IBM Watson OpenScale and AI Fairness 360: Two new AI analysis tools that work great together
In 2018, IBM developed and released two distinct tools: Watson OpenScale and the Fairness 360 Toolkit. Both designed to promote fairness and eliminate bias in AI models throughout the entire AI lifecycle. In this post, we’ll break down the difference between the tools and show you how they can work together.
What is IBM AI Fairness 360?
The AI Fairness 360 Toolkit is a rich, open source library for data scientists that allows AI model builders to identify, investigate and mitigate unwanted bias in their models. It contains a collection of Python algorithms developed with an eye toward industrial usability by the broader algorithmic fairness community. These provide powerful techniques to mitigate bias through an intuitive Python interface.
What is Watson OpenScale?
Watson OpenScale is an open platform designed by IBM Watson that allows businesses to operate, automate, and analyze AI implementations at scale. The OpenScale dashboards help to explain AI outcomes to business users and communicates the status of AI models visually and intuitively. It’s a “one-stop-shop” for monitoring fairness within the context of other model attributes (e.g. explainability, accuracy, model health).
OpenScale is an end-to-end product robust enough for data scientists, but approachable enough for use by business owners who might not have engineering backgrounds. There’s no coding required.

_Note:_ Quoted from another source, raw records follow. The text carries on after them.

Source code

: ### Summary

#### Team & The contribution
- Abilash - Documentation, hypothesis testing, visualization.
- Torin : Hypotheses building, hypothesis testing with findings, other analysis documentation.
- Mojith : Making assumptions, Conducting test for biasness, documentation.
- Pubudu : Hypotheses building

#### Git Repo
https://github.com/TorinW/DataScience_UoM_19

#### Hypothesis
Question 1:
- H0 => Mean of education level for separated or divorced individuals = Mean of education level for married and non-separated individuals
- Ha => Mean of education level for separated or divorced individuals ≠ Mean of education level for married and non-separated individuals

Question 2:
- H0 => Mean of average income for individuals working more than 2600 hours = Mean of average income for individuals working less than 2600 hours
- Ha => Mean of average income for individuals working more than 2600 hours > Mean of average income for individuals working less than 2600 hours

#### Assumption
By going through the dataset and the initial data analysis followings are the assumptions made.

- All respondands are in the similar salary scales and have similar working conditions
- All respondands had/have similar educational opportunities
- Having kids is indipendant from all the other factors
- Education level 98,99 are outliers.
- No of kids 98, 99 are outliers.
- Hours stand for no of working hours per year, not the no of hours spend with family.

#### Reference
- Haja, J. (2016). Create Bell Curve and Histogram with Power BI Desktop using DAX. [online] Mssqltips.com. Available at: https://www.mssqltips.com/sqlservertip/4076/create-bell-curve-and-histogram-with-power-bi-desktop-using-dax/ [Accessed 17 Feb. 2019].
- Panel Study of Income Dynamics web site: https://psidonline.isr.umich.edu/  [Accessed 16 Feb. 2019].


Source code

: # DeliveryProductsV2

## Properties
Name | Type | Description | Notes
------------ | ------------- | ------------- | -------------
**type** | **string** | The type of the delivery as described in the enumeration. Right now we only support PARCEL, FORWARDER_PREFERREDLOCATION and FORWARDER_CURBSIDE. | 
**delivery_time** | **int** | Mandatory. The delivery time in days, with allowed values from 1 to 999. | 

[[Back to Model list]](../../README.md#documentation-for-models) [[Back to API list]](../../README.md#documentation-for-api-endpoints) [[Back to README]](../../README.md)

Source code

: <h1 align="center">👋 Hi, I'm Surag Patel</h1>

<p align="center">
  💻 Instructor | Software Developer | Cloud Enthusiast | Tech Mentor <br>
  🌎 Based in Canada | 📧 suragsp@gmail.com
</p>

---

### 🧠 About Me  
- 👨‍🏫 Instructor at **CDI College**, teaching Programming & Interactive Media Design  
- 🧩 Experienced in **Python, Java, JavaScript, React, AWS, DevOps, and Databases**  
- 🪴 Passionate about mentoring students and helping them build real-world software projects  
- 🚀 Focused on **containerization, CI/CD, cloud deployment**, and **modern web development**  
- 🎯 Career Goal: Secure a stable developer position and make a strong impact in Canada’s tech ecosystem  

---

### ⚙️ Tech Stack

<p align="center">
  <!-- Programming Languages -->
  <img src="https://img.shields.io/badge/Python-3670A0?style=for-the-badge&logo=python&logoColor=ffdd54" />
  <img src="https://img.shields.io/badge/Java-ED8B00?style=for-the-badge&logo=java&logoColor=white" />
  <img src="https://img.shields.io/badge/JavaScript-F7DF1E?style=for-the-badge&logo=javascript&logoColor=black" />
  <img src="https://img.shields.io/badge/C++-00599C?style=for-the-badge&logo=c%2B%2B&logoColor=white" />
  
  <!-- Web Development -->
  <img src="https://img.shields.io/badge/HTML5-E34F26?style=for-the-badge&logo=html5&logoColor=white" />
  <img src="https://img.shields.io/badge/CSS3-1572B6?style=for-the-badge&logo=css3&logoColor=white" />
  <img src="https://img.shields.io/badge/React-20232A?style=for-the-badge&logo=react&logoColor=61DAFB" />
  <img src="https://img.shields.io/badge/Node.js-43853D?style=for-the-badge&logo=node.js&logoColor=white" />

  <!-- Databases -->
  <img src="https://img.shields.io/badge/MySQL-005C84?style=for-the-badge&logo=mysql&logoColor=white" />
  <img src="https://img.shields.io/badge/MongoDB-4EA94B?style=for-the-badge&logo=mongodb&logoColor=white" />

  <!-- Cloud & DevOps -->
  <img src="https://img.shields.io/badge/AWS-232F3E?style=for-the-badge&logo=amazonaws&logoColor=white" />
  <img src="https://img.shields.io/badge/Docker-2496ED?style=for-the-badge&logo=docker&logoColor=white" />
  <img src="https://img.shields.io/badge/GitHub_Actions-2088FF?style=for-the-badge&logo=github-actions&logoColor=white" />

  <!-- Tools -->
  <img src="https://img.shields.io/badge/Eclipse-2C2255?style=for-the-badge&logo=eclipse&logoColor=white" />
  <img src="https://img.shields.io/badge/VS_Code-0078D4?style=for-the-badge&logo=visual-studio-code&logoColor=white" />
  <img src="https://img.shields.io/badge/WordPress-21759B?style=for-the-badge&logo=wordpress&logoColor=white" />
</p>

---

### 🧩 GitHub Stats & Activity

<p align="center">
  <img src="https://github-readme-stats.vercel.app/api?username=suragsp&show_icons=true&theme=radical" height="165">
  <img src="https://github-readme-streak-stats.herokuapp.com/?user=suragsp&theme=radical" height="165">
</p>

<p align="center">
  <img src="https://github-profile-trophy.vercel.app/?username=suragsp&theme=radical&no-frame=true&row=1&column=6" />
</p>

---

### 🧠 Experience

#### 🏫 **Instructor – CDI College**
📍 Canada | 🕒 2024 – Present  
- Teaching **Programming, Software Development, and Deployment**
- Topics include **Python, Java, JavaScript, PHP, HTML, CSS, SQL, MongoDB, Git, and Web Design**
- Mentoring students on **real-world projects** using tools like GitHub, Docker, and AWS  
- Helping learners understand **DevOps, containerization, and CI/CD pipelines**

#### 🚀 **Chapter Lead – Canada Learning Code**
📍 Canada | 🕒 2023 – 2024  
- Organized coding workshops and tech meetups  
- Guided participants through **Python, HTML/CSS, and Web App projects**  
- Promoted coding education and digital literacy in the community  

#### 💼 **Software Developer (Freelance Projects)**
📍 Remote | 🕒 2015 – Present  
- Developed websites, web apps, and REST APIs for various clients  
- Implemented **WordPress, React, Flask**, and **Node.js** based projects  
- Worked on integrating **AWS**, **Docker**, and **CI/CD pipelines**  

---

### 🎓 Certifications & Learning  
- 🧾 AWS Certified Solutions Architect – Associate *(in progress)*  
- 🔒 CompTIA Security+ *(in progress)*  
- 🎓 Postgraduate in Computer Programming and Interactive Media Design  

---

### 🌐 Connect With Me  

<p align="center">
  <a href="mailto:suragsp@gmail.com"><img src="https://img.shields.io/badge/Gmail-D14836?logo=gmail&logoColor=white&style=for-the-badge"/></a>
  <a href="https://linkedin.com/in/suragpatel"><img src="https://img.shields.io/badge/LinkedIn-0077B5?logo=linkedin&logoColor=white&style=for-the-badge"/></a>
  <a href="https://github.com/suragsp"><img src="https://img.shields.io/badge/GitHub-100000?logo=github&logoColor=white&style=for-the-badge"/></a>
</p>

How do they work together?
AI Fairness 360 is used during AI creation to ensure that bias is not present in the models developed. The toolkit can be used during three different phases of the data science lifecycle. It can be used to analyze and mitigate biases in the training data, then it can be used to analyze and mitigate biases in the algorithms that create the machine learning model. Finally, it can be used to analyze and mitigate predictions that are made by the model at deployment time. Watson OpenScale provides a visually intuitive dashboard to detect and mitigate biases in deployed models, in addition to other model attributes.
Think of it this way. Imagine a health insurance company that wants to speed up the approvals process for claims submitted by policy holders. This is a time-saving win-win for both the company and its customers.
The company’s data scientists are tasked with creating an AI model to accomplish this goal. During the pre-processing and model training phase they use the AI Fairness 360 toolkit within their preferred development environment to ensure their model is as fair as possible.
Then, the model is validated, tested, and deployed in production. At this point, business and IT professionals within the company can employ the user-friendly OpenScale interface to configure fairness metrics for age, sex, and ethnicity, to ensure all customers are treated fairly.
But over time, the business environment changes. The company is successful in selling their coverage to new regions, some of which have a much colder climate than their original base of operations. Since the model was trained on data from warm-weather regions, subtle changes in inputs impact the health of the model. OpenScale, which is monitoring the run-time results, detects that the model may no longer be treating older patients fairly in these new markets and flags this discrepancy. OpenScale alerts business owners that they should revisit their model using more representative data. In addition, OpenScale has provided auto-debiased model results and collected feedback data to aid data scientists in improving the model to account for the new conditions.
This hypothetical but realistic use case illustrates how together, these two tools provide an unparalleled layer of oversight and insight that you can use to break the “black box” effect that tends to lead to bias and other unwanted outcomes in your AI models.